Drinking Water Contains Lithium And It May Be Saving Lives

Her stability of mind, and possibly even life, may depend on how much lithium has escaped local rocks and got into the water supply. Greenapature/Shutterstock.com

There is almost certainly lithium in your water released by the rocks it passed over to reach the dam. Concentrations vary enormously (from 0.1- 600 μg/L) depending on where you live, and a new study reports where there is more lithium, suicide rates are lower.

Lithium salts have been used as a treatment for bipolar disorder since the 19th Century, so it is not altogether surprising its presence in the water supply could offer benefits. On the other hand, even someone with a powerful thirst in a particularly lithium-rich landscape could never get their prescription's-worth out of a tap.

Nevertheless, scientists have considered the possibility of population-wide effects from lithium in drinking water and 15 epidemiological studies have been done comparing regional suicide rates with drinking water concentrations. Professor Anjum Memon of the Brighton and Sussex Medical School has conducted a review of all these studies and found a clearly statistically significant pattern.
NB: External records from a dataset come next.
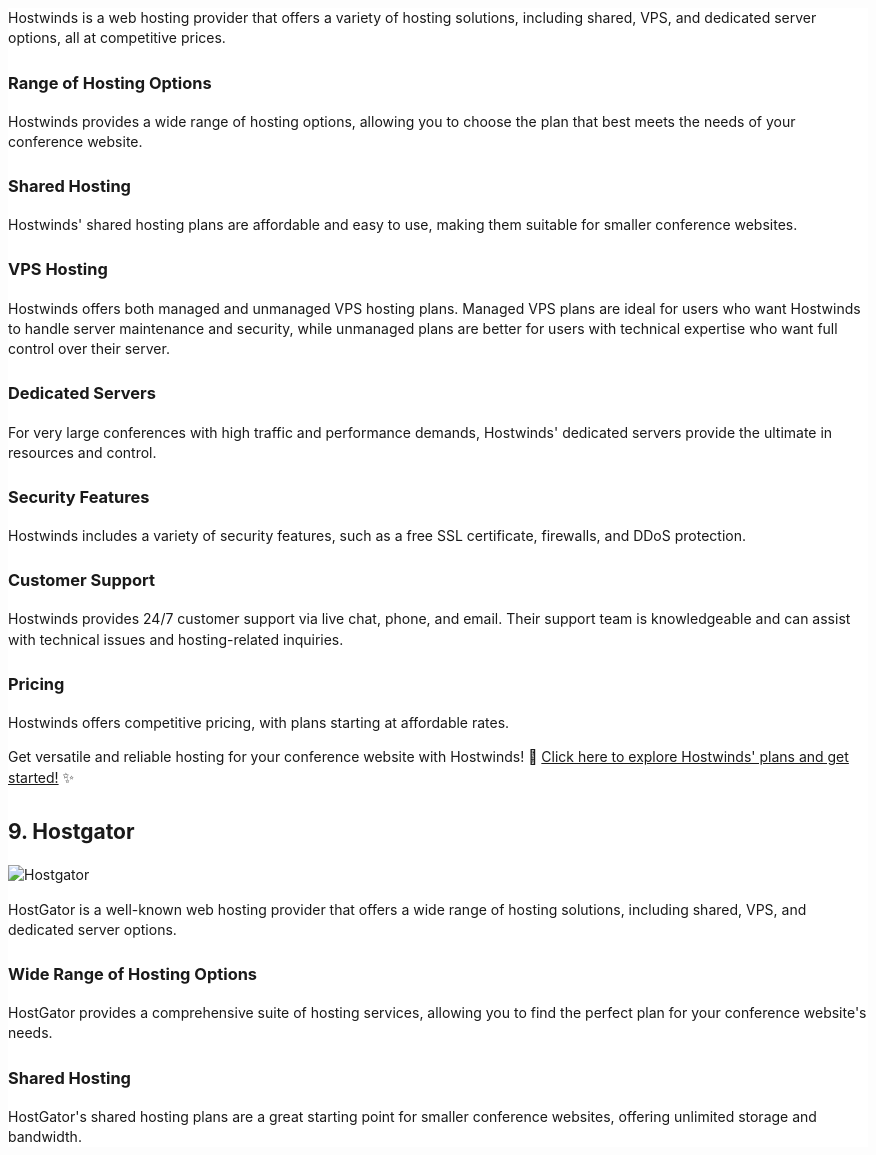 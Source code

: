 Hostwinds is a web hosting provider that offers a variety of hosting solutions, including shared, VPS, and dedicated server options, all at competitive prices.

### Range of Hosting Options
Hostwinds provides a wide range of hosting options, allowing you to choose the plan that best meets the needs of your conference website.

### Shared Hosting
Hostwinds' shared hosting plans are affordable and easy to use, making them suitable for smaller conference websites.

### VPS Hosting
Hostwinds offers both managed and unmanaged VPS hosting plans. Managed VPS plans are ideal for users who want Hostwinds to handle server maintenance and security, while unmanaged plans are better for users with technical expertise who want full control over their server.

### Dedicated Servers
For very large conferences with high traffic and performance demands, Hostwinds' dedicated servers provide the ultimate in resources and control.

### Security Features
Hostwinds includes a variety of security features, such as a free SSL certificate, firewalls, and DDoS protection.

### Customer Support
Hostwinds provides 24/7 customer support via live chat, phone, and email. Their support team is knowledgeable and can assist with technical issues and hosting-related inquiries.

### Pricing
Hostwinds offers competitive pricing, with plans starting at affordable rates.

Get versatile and reliable hosting for your conference website with Hostwinds! 💨 [Click here to explore Hostwinds' plans and get started!](https://snipitx.com/hostwinds-jy) ✨

## 9. Hostgator

![Hostgator](https://i.imgur.com/BcVkH57.jpeg "Hostgator Hosting")

HostGator is a well-known web hosting provider that offers a wide range of hosting solutions, including shared, VPS, and dedicated server options.

### Wide Range of Hosting Options
HostGator provides a comprehensive suite of hosting services, allowing you to find the perfect plan for your conference website's needs.

### Shared Hosting
HostGator's shared hosting plans are a great starting point for smaller conference websites, offering unlimited storage and bandwidth.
In the British Journal of Psychiatry, Memon and co-authors write “Naturally occurring lithium in drinking water may have the potential to reduce the risk of suicide and may possibly help in mood stabilization, particularly in populations with relatively high suicide rates and geographical areas with a greater range of lithium concentration in the drinking water.”

Some of the studies Memon used also found lower crime rates where lithium is abundant, but this aspect was not included in the review, as fewer had tested for this. Despite the same pattern showing up in seven countries, the only way to prove that lithium's environmental presence saves lives is through a randomized trial, adding small doses of the metal to some water supplies and not others, and observing the effects.

Memon suggested this in a statement, proposing targeting “communities (or settings) with demonstrated high prevalence of mental health conditions, violent criminal behavior, chronic substance abuse and risk of suicide.”

Unfortunately, that will not be an easy study to do. For one thing, any effects are unlikely to show up quickly, so local authorities would need a long-term commitment. Moreover, supplementing low levels of natural fluoride in water inspires conspiracy theories that the real agenda is “mind control”. These false claims have been sufficient to see some localities opt to saddle their children with bad teeth. In this context, the addition of an actual psychiatric drug is likely to face an uphill struggle. Historic uses by Native Americans at sacred lithium-rich springs, or the addition to popular soft-drinks, may not be sufficient to overcome these fears.

Moreover, the serious side-effects of lithium medication are real. Most of these are unlikely to occur at the tiny concentrations seen in water, but patients frequently describe the drug suppressing their creativity, something hard to measure if it occurred subtly at a population level. Nevertheless, proposals exist for more targetted fortification and Memon's work suggests low-dosage effects need more research.